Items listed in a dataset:
:::

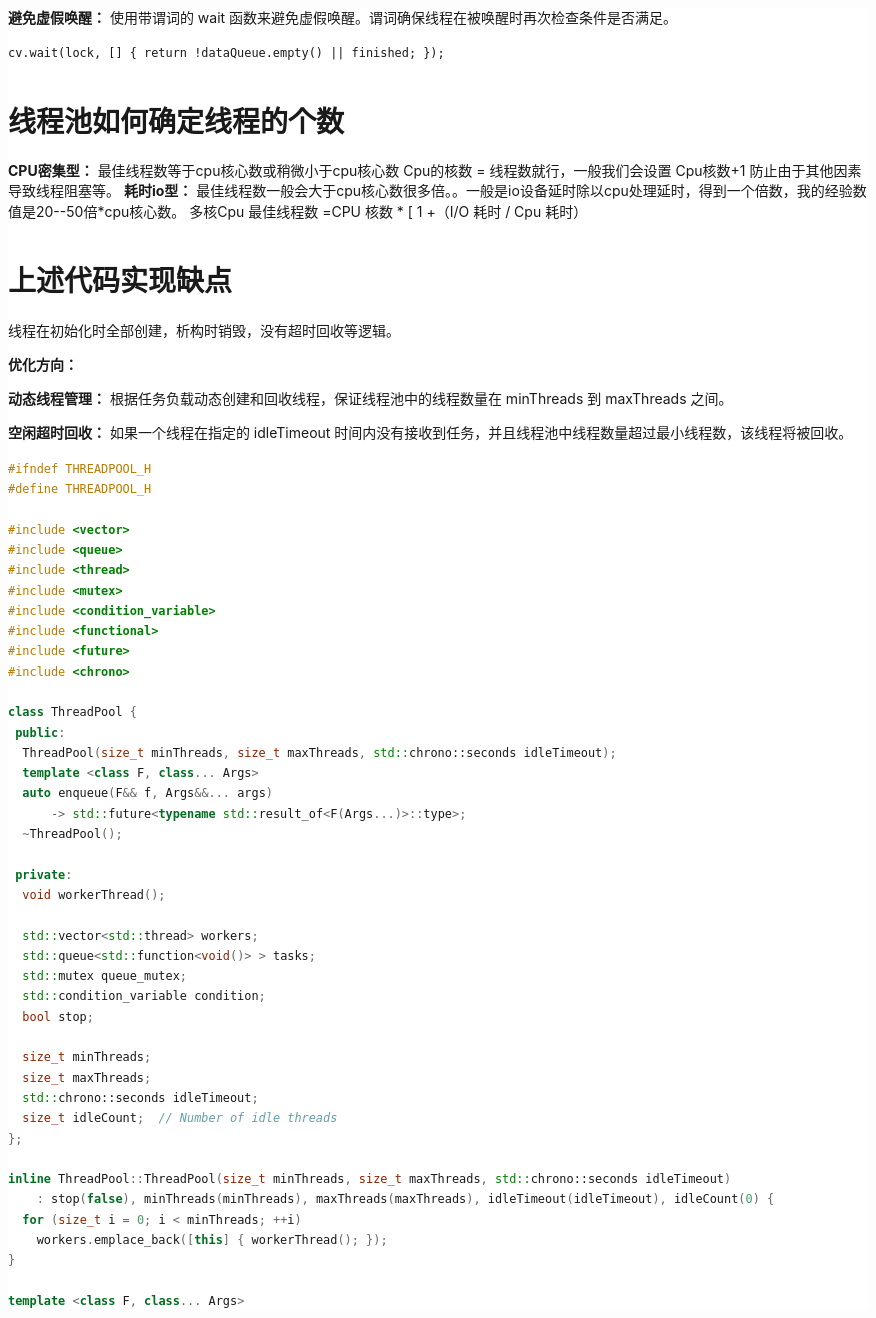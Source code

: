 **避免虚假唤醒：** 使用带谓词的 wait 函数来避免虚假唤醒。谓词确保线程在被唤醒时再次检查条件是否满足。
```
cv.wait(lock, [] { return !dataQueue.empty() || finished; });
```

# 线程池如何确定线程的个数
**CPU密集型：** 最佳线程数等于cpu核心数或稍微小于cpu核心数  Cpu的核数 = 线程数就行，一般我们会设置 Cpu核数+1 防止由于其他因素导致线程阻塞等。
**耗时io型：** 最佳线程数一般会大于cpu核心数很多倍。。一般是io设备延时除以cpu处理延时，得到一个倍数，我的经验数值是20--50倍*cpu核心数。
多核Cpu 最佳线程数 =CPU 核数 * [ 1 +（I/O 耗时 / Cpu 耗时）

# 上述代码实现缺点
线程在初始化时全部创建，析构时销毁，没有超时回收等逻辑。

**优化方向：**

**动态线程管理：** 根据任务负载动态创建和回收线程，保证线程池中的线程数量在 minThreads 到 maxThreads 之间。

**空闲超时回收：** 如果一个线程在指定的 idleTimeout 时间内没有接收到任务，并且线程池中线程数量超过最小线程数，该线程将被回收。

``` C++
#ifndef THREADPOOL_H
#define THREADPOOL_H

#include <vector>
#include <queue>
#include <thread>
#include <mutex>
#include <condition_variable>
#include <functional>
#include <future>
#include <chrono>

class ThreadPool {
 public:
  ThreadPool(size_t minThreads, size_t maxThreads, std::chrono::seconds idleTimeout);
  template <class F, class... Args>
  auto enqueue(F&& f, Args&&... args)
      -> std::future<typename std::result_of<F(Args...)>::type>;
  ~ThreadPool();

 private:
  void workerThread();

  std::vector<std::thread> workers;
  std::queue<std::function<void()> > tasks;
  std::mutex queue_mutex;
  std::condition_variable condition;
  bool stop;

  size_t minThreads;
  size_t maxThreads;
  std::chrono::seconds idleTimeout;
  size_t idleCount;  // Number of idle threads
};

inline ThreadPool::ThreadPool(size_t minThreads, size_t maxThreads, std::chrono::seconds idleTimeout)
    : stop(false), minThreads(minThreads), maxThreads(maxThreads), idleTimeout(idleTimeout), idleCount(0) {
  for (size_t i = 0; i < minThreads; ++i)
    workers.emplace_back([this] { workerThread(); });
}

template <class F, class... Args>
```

:::

## Brief
Your copy of the data should match it exactly, apart from the images, which are omitted.

## Answer to this exercise
Source code

: **避免虚假唤醒：** 使用带谓词的 wait 函数来避免虚假唤醒。谓词确保线程在被唤醒时再次检查条件是否满足。
```
cv.wait(lock, [] { return !dataQueue.empty() || finished; });
```

# 线程池如何确定线程的个数
**CPU密集型：** 最佳线程数等于cpu核心数或稍微小于cpu核心数  Cpu的核数 = 线程数就行，一般我们会设置 Cpu核数+1 防止由于其他因素导致线程阻塞等。
**耗时io型：** 最佳线程数一般会大于cpu核心数很多倍。。一般是io设备延时除以cpu处理延时，得到一个倍数，我的经验数值是20--50倍*cpu核心数。
多核Cpu 最佳线程数 =CPU 核数 * [ 1 +（I/O 耗时 / Cpu 耗时）

# 上述代码实现缺点
线程在初始化时全部创建，析构时销毁，没有超时回收等逻辑。

**优化方向：**

**动态线程管理：** 根据任务负载动态创建和回收线程，保证线程池中的线程数量在 minThreads 到 maxThreads 之间。

**空闲超时回收：** 如果一个线程在指定的 idleTimeout 时间内没有接收到任务，并且线程池中线程数量超过最小线程数，该线程将被回收。

``` C++
#ifndef THREADPOOL_H
#define THREADPOOL_H

#include <vector>
#include <queue>
#include <thread>
#include <mutex>
#include <condition_variable>
#include <functional>
#include <future>
#include <chrono>

class ThreadPool {
 public:
  ThreadPool(size_t minThreads, size_t maxThreads, std::chrono::seconds idleTimeout);
  template <class F, class... Args>
  auto enqueue(F&& f, Args&&... args)
      -> std::future<typename std::result_of<F(Args...)>::type>;
  ~ThreadPool();

 private:
  void workerThread();

  std::vector<std::thread> workers;
  std::queue<std::function<void()> > tasks;
  std::mutex queue_mutex;
  std::condition_variable condition;
  bool stop;

  size_t minThreads;
  size_t maxThreads;
  std::chrono::seconds idleTimeout;
  size_t idleCount;  // Number of idle threads
};

inline ThreadPool::ThreadPool(size_t minThreads, size_t maxThreads, std::chrono::seconds idleTimeout)
    : stop(false), minThreads(minThreads), maxThreads(maxThreads), idleTimeout(idleTimeout), idleCount(0) {
  for (size_t i = 0; i < minThreads; ++i)
    workers.emplace_back([this] { workerThread(); });
}

template <class F, class... Args>
```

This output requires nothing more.